• Record set:
•••

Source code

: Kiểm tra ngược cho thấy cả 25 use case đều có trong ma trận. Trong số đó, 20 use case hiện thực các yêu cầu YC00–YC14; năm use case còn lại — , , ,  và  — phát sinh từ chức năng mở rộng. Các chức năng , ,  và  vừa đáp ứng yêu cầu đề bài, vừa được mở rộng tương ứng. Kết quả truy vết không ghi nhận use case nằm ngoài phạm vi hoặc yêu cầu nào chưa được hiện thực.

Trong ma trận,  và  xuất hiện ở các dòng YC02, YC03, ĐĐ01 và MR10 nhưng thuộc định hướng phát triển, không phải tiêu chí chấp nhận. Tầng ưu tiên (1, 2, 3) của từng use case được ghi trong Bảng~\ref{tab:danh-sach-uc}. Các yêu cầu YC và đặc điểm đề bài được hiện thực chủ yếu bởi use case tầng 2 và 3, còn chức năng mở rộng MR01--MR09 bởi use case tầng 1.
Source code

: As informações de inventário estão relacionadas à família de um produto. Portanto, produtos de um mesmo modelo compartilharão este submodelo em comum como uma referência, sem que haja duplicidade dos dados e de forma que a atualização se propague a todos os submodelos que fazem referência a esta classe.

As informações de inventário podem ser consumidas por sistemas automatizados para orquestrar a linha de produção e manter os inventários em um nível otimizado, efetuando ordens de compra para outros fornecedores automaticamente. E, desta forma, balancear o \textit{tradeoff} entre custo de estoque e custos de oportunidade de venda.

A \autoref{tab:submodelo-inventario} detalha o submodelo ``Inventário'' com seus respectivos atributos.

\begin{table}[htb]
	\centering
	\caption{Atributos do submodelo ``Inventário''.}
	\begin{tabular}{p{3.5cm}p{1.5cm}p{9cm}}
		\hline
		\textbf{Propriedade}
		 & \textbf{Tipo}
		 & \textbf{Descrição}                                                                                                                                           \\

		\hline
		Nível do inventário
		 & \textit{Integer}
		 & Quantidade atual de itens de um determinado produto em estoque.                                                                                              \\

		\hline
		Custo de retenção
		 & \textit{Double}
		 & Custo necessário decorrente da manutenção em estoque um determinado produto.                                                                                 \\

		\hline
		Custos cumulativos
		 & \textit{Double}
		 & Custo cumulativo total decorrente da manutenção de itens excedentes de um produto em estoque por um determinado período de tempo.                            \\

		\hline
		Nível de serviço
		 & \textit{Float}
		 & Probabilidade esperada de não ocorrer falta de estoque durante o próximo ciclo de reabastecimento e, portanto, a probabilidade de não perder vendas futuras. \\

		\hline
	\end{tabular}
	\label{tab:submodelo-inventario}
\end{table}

•••

Return only those lines of the records that contain the string "phát".

: Kiểm tra ngược cho thấy cả 25 use case đều có trong ma trận. Trong số đó, 20 use case hiện thực các yêu cầu YC00–YC14; năm use case còn lại — , , ,  và  — phát sinh từ chức năng mở rộng. Các chức năng , ,  và  vừa đáp ứng yêu cầu đề bài, vừa được mở rộng tương ứng. Kết quả truy vết không ghi nhận use case nằm ngoài phạm vi hoặc yêu cầu nào chưa được hiện thực.
Trong ma trận,  và  xuất hiện ở các dòng YC02, YC03, ĐĐ01 và MR10 nhưng thuộc định hướng phát triển, không phải tiêu chí chấp nhận. Tầng ưu tiên (1, 2, 3) của từng use case được ghi trong Bảng~\ref{tab:danh-sach-uc}. Các yêu cầu YC và đặc điểm đề bài được hiện thực chủ yếu bởi use case tầng 2 và 3, còn chức năng mở rộng MR01--MR09 bởi use case tầng 1.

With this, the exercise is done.